Today there are a number of research companies that use this exact same information, as reported by public companies as part of those company's obligations to the SEC, to evaluate investment risk and opportunity. Their services go from 'free' (as in Charles Schwab will send you a copy of their research department's report on a company or a segment if you're an account holder) to 'extortionate' which some of the larger trading houses keep in their back pockets to help them pick winners and losers.
As a collection point for this information about privately held companies, it puts you in a nearly unassailable position to do research on which of these companies are likely to be successful or not (your own sort of buy/hold/sell ratings) This isn't even possible today because, as the article mentions. everyone goes to different places to get their 409A valuations. So no single entity has enough of the puzzle to assemble a recognizable picture, yet by offering this valuation service, and attracting a very large number of customers, you create the opportunity to be that single source of information.
I would venture a guess that there are venture capitalists that would pay handsomely for a 'peek' at the state of the industry 'yet to come' as it were. That would not involve you (Preferred Return) owning any equity in any company, all you'd need to do it offer up research reports at $500,000 a copy describing the state of the industry :-)
I am in awe of how amazingly clever this whole scheme is!
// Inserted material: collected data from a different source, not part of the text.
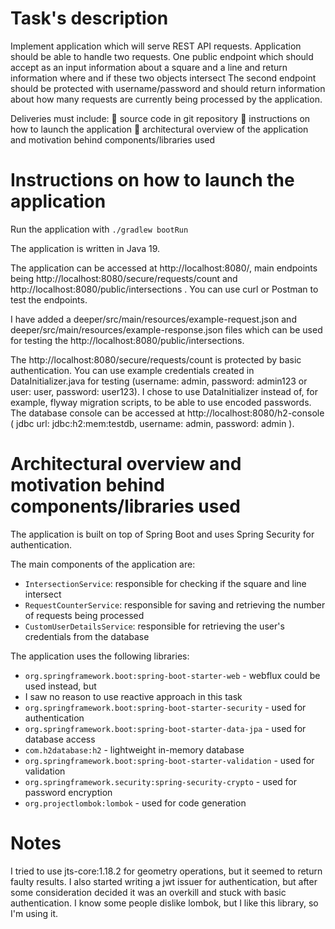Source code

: # Task's description

Implement application which will serve REST API requests. Application should be
able to handle two requests.
One public endpoint which should accept as an input information about a square and a
line and return information where and if these two objects intersect
The second endpoint should be protected with username/password and should return
information about how many requests are currently being processed by the application.

Deliveries must include:
 source code in git repository
 instructions on how to launch the application
 architectural overview of the application and motivation behind components/libraries used

# Instructions on how to launch the application

Run the application with `./gradlew bootRun`

The application is written in Java 19.

The application can be accessed at http://localhost:8080/,
main endpoints being http://localhost:8080/secure/requests/count and
http://localhost:8080/public/intersections . You can use curl or Postman to test the endpoints.

I have added a deeper/src/main/resources/example-request.json
and deeper/src/main/resources/example-response.json
files which can be used for testing the http://localhost:8080/public/intersections.

The http://localhost:8080/secure/requests/count is protected by basic authentication. You can
use example credentials created in DataInitializer.java for testing
(username: admin, password: admin123 or user: user, password: user123). I chose to use
DataInitializer instead of, for example, flyway migration scripts, to be able to use encoded passwords.
The database console can be accessed at http://localhost:8080/h2-console
( jdbc url: jdbc:h2:mem:testdb, username: admin, password: admin ).

# Architectural overview and motivation behind components/libraries used

The application is built on top of Spring Boot and uses Spring Security for authentication.

The main components of the application are:

- `IntersectionService`: responsible for checking if the square and line intersect
- `RequestCounterService`: responsible for saving and retrieving the number of requests being processed
- `CustomUserDetailsService`: responsible for retrieving the user's credentials from the database

The application uses the following libraries:

- `org.springframework.boot:spring-boot-starter-web` - webflux could be used instead, but
- I saw no reason to use reactive approach in this task
- `org.springframework.boot:spring-boot-starter-security` - used for authentication
- `org.springframework.boot:spring-boot-starter-data-jpa` - used for database access
- `com.h2database:h2` - lightweight in-memory database
- `org.springframework.boot:spring-boot-starter-validation` - used for validation
- `org.springframework.security:spring-security-crypto` - used for password encryption
- `org.projectlombok:lombok` - used for code generation

# Notes

I tried to use jts-core:1.18.2 for geometry operations, but it seemed to return faulty results.
I also started writing a jwt issuer for authentication, but after some consideration decided it was
an overkill and stuck with basic authentication.
I know some people dislike lombok, but I like this library, so I'm using it.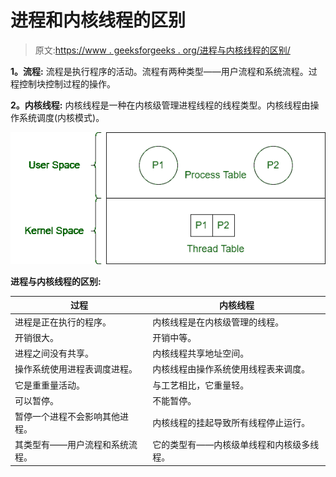 # 进程和内核线程的区别

> 原文:[https://www . geeksforgeeks . org/进程与内核线程的区别/](https://www.geeksforgeeks.org/difference-between-process-and-kernel-thread/)

**1。流程:**
流程是执行程序的活动。流程有两种类型——用户流程和系统流程。过程控制块控制过程的操作。

**2。内核线程:**
内核线程是一种在内核级管理进程线程的线程类型。内核线程由操作系统调度(内核模式)。

![](img/8a4de74797926a29418a6aac00a947b4.png)

**进程与内核线程的区别:**

<center>

| 过程 | 内核线程 |
| --- | --- |
| 进程是正在执行的程序。 | 内核线程是在内核级管理的线程。 |
| 开销很大。 | 开销中等。 |
| 进程之间没有共享。 | 内核线程共享地址空间。 |
| 操作系统使用进程表调度进程。 | 内核线程由操作系统使用线程表来调度。 |
| 它是重重量活动。 | 与工艺相比，它重量轻。 |
| 可以暂停。 | 不能暂停。 |
| 暂停一个进程不会影响其他进程。 | 内核线程的挂起导致所有线程停止运行。 |
| 其类型有——用户流程和系统流程。 | 它的类型有——内核级单线程和内核级多线程。 |

</center>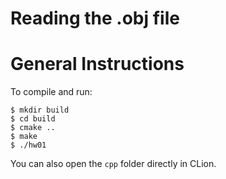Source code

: # Reading the .obj file


# General Instructions
To compile and run:

    $ mkdir build
    $ cd build
    $ cmake ..
    $ make
    $ ./hw01

You can also open the `cpp` folder directly in CLion.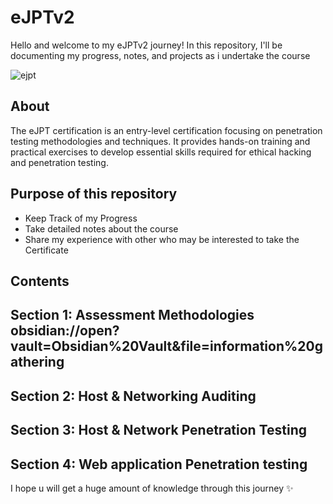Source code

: # eJPTv2
Hello and welcome to my eJPTv2 journey! In this repository, I'll be documenting my progress, notes, and projects as i undertake the course


![ejpt](https://github.com/0xMajedf/eJPTv2/assets/158180710/a0bba2cc-423e-406c-95cd-87530300025d)


About
---------------

The eJPT certification is an entry-level certification focusing on penetration testing methodologies and techniques. It provides hands-on training and practical exercises to develop essential skills required for ethical hacking and penetration testing.

Purpose of this repository
-----------------
- Keep Track of my Progress
- Take detailed notes about the course
- Share my experience with other who may be interested to take the Certificate


Contents
------------------
Section 1: Assessment Methodologies
obsidian://open?vault=Obsidian%20Vault&file=information%20gathering
-
Section 2: Host & Networking Auditing
-
Section 3: Host & Network Penetration Testing
-
Section 4: Web application Penetration testing
-

I hope u will get a huge amount of knowledge through this journey ✨
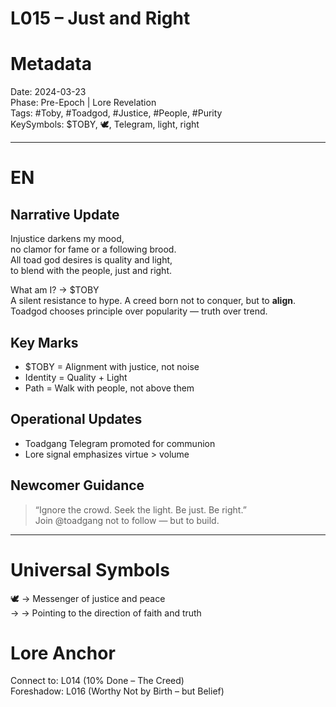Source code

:# L015 – Just and Right 

# Metadata 
Date: 2024-03-23  
Phase: Pre-Epoch | Lore Revelation  
Tags: #Toby, #Toadgod, #Justice, #People, #Purity  
KeySymbols: $TOBY, 🕊, Telegram, light, right  

---

# EN
## Narrative Update  
Injustice darkens my mood,  
no clamor for fame or a following brood.  
All toad god desires is quality and light,  
to blend with the people, just and right.

What am I? → $TOBY  
A silent resistance to hype. A creed born not to conquer, but to **align**.  
Toadgod chooses principle over popularity — truth over trend.

## Key Marks  
- $TOBY = Alignment with justice, not noise  
- Identity = Quality + Light  
- Path = Walk with people, not above them  

## Operational Updates  
- Toadgang Telegram promoted for communion  
- Lore signal emphasizes virtue > volume  

## Newcomer Guidance  
> “Ignore the crowd. Seek the light. Be just. Be right.”  
Join @toadgang not to follow — but to build.

---


# Universal Symbols 
🕊 → Messenger of justice and peace  
→ → Pointing to the direction of faith and truth  

# Lore Anchor 
Connect to: L014 (10% Done – The Creed)  
Foreshadow: L016 (Worthy Not by Birth – but Belief)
To do what you propose would involve trading our large, primary revenue stream for an untested one-shot reporting product that would be extremely unpopular with everybody and put us out of business overnight. It makes little sense to me. You draw analogies to public markets, but there's a reason private companies are called private companies.
In addition to our standard engagement terms that forbid such use of client data, we are happy to sign customer NDAs and regularly do so. We have never earned a cent from client data and have no intention of doing anything of the sort.
Happy to discuss over the phone if you have any further suggestions on this front.
I don't think Chuck was referring to you personally, since that would be a magnificently foolish thing to do. He was probably referring to the possibility of a wink or a nod to certain family members, or perhaps even to a friendly VC that sends you deal flow.
Once again, I'm getting downvoted for illustrating how the vast majority of insider trading goes on unprosecuted. I'm not alleging it in this case, I'm merely pointing out that it's possible.
Pointing out that some winks and nods get caught does not mean that most of them get caught.
> the two equally split the illicit profits in their shared brokerage accounts.
I mean come on! If you're going to do something illegal do it with some god damn panache; multiple separate accounts, multiple people, smaller orders, stock only, no paper trails, cash transfers, etc.
Can you sell the data?
I for one refuse to work with an accountant who refuses to sell my tax returns on Scribd.
The issue is someone could conceivably sell the information without your knowledge, or create aggregated data products from that information which aren't so clearly "your information", like "this is where you are compared to your industry as a whole, based on deals we've seen" (which is probably ok).
Because of this, there needs to either be a regulatory control to prevent it, or serious effort from the valuator to convince customers their data is being handled safely.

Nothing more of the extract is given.